**What you will do**
Write the data out again in full, with no departure from the original.

**Data under study**
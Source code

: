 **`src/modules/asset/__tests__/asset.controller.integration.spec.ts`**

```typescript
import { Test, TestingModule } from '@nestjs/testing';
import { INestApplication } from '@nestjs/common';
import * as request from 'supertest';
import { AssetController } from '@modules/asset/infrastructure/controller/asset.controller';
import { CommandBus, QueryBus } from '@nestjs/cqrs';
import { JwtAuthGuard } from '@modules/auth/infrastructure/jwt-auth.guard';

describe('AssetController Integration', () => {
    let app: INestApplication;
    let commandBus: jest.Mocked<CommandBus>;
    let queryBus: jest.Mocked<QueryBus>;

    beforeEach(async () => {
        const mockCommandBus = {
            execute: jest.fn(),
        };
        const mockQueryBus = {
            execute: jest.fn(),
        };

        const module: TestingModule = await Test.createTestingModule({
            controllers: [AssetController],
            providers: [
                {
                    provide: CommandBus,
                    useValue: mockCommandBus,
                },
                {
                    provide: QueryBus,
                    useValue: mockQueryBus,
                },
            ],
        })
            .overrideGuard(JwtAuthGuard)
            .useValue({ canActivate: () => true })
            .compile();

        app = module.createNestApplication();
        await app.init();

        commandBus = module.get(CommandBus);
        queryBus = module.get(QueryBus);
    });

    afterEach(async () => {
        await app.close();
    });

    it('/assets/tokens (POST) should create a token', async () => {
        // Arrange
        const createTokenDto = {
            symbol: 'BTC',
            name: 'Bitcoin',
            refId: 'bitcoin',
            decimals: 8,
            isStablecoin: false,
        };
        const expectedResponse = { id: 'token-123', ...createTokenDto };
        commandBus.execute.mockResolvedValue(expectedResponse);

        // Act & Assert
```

**Answer box**
Source code

: **`src/modules/asset/__tests__/asset.controller.integration.spec.ts`**

```typescript
import { Test, TestingModule } from '@nestjs/testing';
import { INestApplication } from '@nestjs/common';
import * as request from 'supertest';
import { AssetController } from '@modules/asset/infrastructure/controller/asset.controller';
import { CommandBus, QueryBus } from '@nestjs/cqrs';
import { JwtAuthGuard } from '@modules/auth/infrastructure/jwt-auth.guard';

describe('AssetController Integration', () => {
    let app: INestApplication;
    let commandBus: jest.Mocked<CommandBus>;
    let queryBus: jest.Mocked<QueryBus>;

    beforeEach(async () => {
        const mockCommandBus = {
            execute: jest.fn(),
        };
        const mockQueryBus = {
            execute: jest.fn(),
        };

        const module: TestingModule = await Test.createTestingModule({
            controllers: [AssetController],
            providers: [
                {
                    provide: CommandBus,
                    useValue: mockCommandBus,
                },
                {
                    provide: QueryBus,
                    useValue: mockQueryBus,
                },
            ],
        })
            .overrideGuard(JwtAuthGuard)
            .useValue({ canActivate: () => true })
            .compile();

        app = module.createNestApplication();
        await app.init();

        commandBus = module.get(CommandBus);
        queryBus = module.get(QueryBus);
    });

    afterEach(async () => {
        await app.close();
    });

    it('/assets/tokens (POST) should create a token', async () => {
        // Arrange
        const createTokenDto = {
            symbol: 'BTC',
            name: 'Bitcoin',
            refId: 'bitcoin',
            decimals: 8,
            isStablecoin: false,
        };
        const expectedResponse = { id: 'token-123', ...createTokenDto };
        commandBus.execute.mockResolvedValue(expectedResponse);

        // Act & Assert
```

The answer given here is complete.